I’m not afraid of the AIG audit either.
Actually I think “Tone at the Top” is a very powerful concept, but one that has little meaning if the external auditors (and the internal auditors)are not willing to go to the mat.
Here’s a really good speech by Stephen Cutler, Director of Enforcement at the SEC in 2004, about practical application of this concept.
Unfortunately, as you mentioned, external auditors are afraid of losing the client and internal auditors are afraid of losing their jobs and ability to get another job. That’s why in so few situations does this concept get tested other than by plaintiff’s lawyers in securities litigation.
Francine, I find it interesting that half the time you are complaining about how the small number of major accounting firms makes it nearly impossible for large companies to have true choice in who audits them, but then the other half the time, you are calling for all out legal attacks on accounting firms no matter how minor their complicity or what their actual duty is. This, despite the fact that the lawsuits you so vehemently believe in, in conjunction with the enormous damages you think are just, would further shrink the accounting industry. You can’t have it both ways. With that said, what do you propose as a solution to these seemingly incongruous goals? Would you like to see the large audit firms split up like Bell or Standard Oil?

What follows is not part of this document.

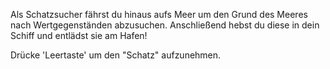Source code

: Als Schatzsucher fährst du hinaus aufs Meer um den Grund des Meeres nach Wertgegenständen abzusuchen. Anschließend hebst du diese in dein Schiff und entlädst sie am Hafen!

Drücke 'Leertaste' um den "Schatz" aufzunehmen.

Independent Accountant – you certainly sound very professional and high and mighty. The reality is that Big 4 Firms do decent work, and there is so much more that tick and tie. Perhaps your experience was/is different.
Frankly, I’m not sure if that even matters. As a professional auditor, I know my limitations, and I’m not afraid to state that the AIG audit would be way over my head. Unless I had my entire team compromised of seasoned financial institution partners, I would unwilling to sign the opinion based on a traditional audit team that has a leverage model of maybe 20% partner time and 60% staff time. I really believe that if you were reasonable and thoughtful, you will feel the same way.
The issue is not about sample size, especially for financial institutions – if you believe that, then you either are not a Big 4 Partner or you did not take stat class in college. My friends, the real issue is all about the critical accounting policies and significant management judgments. Staff people don’t audit signifcant audit judgments – but they are good at doing the monkey check lists and “ticking and tying”. Only seasoned and industry qualified partners can audit the judgments, and more importantly, actually IDENTIFY where the judgments exist. And, I’m telling you, there are just noot enough Big 4 Partners out there to do this. Therefore, the only answer is for the Big 4 to withdraw from such risky and uncertain audits.
Final Four Guy
The issue may be sample sizes, as I have seen small samples used to avoid finding anything wrong. Or the issue may be partner “tick nd tie” mentality and failure to understand the economics of what is going on. I’ve seen both. So? The Big Four do some “decent work”. So? A stopped clock is right twice a day. So?